Only the first line of the listing and the lines after it, up to and including the one containing "### 3. ログサイズに注意する", should be retyped exactly.

DATA SUPPLIED:
-- Opening Marker --
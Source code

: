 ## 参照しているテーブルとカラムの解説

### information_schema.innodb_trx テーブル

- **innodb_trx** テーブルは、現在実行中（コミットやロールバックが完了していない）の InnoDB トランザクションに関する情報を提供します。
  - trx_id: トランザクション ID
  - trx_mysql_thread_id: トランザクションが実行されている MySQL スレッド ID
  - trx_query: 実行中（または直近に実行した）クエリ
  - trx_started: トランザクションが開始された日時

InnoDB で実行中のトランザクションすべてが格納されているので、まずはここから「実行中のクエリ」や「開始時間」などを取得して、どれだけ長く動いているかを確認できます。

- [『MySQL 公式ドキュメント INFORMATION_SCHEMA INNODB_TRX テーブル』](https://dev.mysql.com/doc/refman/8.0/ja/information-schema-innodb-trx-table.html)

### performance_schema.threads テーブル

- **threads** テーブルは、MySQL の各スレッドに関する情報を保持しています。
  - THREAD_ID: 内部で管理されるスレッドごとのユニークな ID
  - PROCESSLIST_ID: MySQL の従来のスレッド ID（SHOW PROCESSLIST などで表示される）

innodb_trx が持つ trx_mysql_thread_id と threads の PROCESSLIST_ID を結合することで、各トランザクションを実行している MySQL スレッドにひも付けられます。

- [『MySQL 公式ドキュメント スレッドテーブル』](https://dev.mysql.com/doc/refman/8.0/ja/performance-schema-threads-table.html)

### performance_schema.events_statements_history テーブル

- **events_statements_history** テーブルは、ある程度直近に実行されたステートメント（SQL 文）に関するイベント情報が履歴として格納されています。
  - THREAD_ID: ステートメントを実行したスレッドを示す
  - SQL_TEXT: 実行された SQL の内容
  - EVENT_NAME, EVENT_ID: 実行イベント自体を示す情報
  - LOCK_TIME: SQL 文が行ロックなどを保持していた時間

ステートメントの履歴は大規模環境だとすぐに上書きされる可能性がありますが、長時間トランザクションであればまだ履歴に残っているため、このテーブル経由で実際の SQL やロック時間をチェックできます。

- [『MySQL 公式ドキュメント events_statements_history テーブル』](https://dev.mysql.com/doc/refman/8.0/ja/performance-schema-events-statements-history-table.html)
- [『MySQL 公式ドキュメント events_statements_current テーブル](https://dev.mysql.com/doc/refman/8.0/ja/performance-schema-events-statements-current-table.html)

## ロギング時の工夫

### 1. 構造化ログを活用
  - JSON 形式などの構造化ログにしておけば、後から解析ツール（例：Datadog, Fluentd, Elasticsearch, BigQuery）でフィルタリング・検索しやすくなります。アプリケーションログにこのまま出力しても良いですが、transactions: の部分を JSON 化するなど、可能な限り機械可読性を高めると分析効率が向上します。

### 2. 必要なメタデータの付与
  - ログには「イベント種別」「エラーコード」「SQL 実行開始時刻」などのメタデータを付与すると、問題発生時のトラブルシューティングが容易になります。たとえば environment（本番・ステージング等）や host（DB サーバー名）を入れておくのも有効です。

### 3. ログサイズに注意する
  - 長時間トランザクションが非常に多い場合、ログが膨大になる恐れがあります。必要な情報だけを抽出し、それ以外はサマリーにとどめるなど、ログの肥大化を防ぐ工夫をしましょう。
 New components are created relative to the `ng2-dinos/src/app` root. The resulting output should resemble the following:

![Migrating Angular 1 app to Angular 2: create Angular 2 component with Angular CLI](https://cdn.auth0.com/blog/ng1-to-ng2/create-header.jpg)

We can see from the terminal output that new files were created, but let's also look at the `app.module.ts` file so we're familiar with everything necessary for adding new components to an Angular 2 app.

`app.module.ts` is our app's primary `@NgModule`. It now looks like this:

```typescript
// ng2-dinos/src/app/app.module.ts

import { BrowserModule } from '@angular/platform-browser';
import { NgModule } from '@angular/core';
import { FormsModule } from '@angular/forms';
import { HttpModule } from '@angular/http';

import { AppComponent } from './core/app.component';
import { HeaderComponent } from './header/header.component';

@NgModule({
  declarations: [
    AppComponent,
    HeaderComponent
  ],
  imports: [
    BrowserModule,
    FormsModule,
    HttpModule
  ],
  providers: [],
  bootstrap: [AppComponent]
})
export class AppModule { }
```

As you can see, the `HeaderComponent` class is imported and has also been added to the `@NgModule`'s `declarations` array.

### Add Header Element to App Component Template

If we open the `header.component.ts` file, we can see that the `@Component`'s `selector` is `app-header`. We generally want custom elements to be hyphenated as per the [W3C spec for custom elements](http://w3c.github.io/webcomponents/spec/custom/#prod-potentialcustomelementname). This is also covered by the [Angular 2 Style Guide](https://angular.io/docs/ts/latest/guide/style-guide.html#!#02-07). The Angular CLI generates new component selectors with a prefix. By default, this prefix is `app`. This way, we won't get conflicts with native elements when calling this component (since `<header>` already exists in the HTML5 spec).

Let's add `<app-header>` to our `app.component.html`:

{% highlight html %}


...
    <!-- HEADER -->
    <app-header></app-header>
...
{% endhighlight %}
-- Closing Marker --
WRITTEN ANSWER:
Source code

: ## 参照しているテーブルとカラムの解説

### information_schema.innodb_trx テーブル

- **innodb_trx** テーブルは、現在実行中（コミットやロールバックが完了していない）の InnoDB トランザクションに関する情報を提供します。
  - trx_id: トランザクション ID
  - trx_mysql_thread_id: トランザクションが実行されている MySQL スレッド ID
  - trx_query: 実行中（または直近に実行した）クエリ
  - trx_started: トランザクションが開始された日時

InnoDB で実行中のトランザクションすべてが格納されているので、まずはここから「実行中のクエリ」や「開始時間」などを取得して、どれだけ長く動いているかを確認できます。

- [『MySQL 公式ドキュメント INFORMATION_SCHEMA INNODB_TRX テーブル』](https://dev.mysql.com/doc/refman/8.0/ja/information-schema-innodb-trx-table.html)

### performance_schema.threads テーブル

- **threads** テーブルは、MySQL の各スレッドに関する情報を保持しています。
  - THREAD_ID: 内部で管理されるスレッドごとのユニークな ID
  - PROCESSLIST_ID: MySQL の従来のスレッド ID（SHOW PROCESSLIST などで表示される）

innodb_trx が持つ trx_mysql_thread_id と threads の PROCESSLIST_ID を結合することで、各トランザクションを実行している MySQL スレッドにひも付けられます。

- [『MySQL 公式ドキュメント スレッドテーブル』](https://dev.mysql.com/doc/refman/8.0/ja/performance-schema-threads-table.html)

### performance_schema.events_statements_history テーブル

- **events_statements_history** テーブルは、ある程度直近に実行されたステートメント（SQL 文）に関するイベント情報が履歴として格納されています。
  - THREAD_ID: ステートメントを実行したスレッドを示す
  - SQL_TEXT: 実行された SQL の内容
  - EVENT_NAME, EVENT_ID: 実行イベント自体を示す情報
  - LOCK_TIME: SQL 文が行ロックなどを保持していた時間

ステートメントの履歴は大規模環境だとすぐに上書きされる可能性がありますが、長時間トランザクションであればまだ履歴に残っているため、このテーブル経由で実際の SQL やロック時間をチェックできます。

- [『MySQL 公式ドキュメント events_statements_history テーブル』](https://dev.mysql.com/doc/refman/8.0/ja/performance-schema-events-statements-history-table.html)
- [『MySQL 公式ドキュメント events_statements_current テーブル](https://dev.mysql.com/doc/refman/8.0/ja/performance-schema-events-statements-current-table.html)

## ロギング時の工夫

### 1. 構造化ログを活用
  - JSON 形式などの構造化ログにしておけば、後から解析ツール（例：Datadog, Fluentd, Elasticsearch, BigQuery）でフィルタリング・検索しやすくなります。アプリケーションログにこのまま出力しても良いですが、transactions: の部分を JSON 化するなど、可能な限り機械可読性を高めると分析効率が向上します。

### 2. 必要なメタデータの付与
  - ログには「イベント種別」「エラーコード」「SQL 実行開始時刻」などのメタデータを付与すると、問題発生時のトラブルシューティングが容易になります。たとえば environment（本番・ステージング等）や host（DB サーバー名）を入れておくのも有効です。

### 3. ログサイズに注意する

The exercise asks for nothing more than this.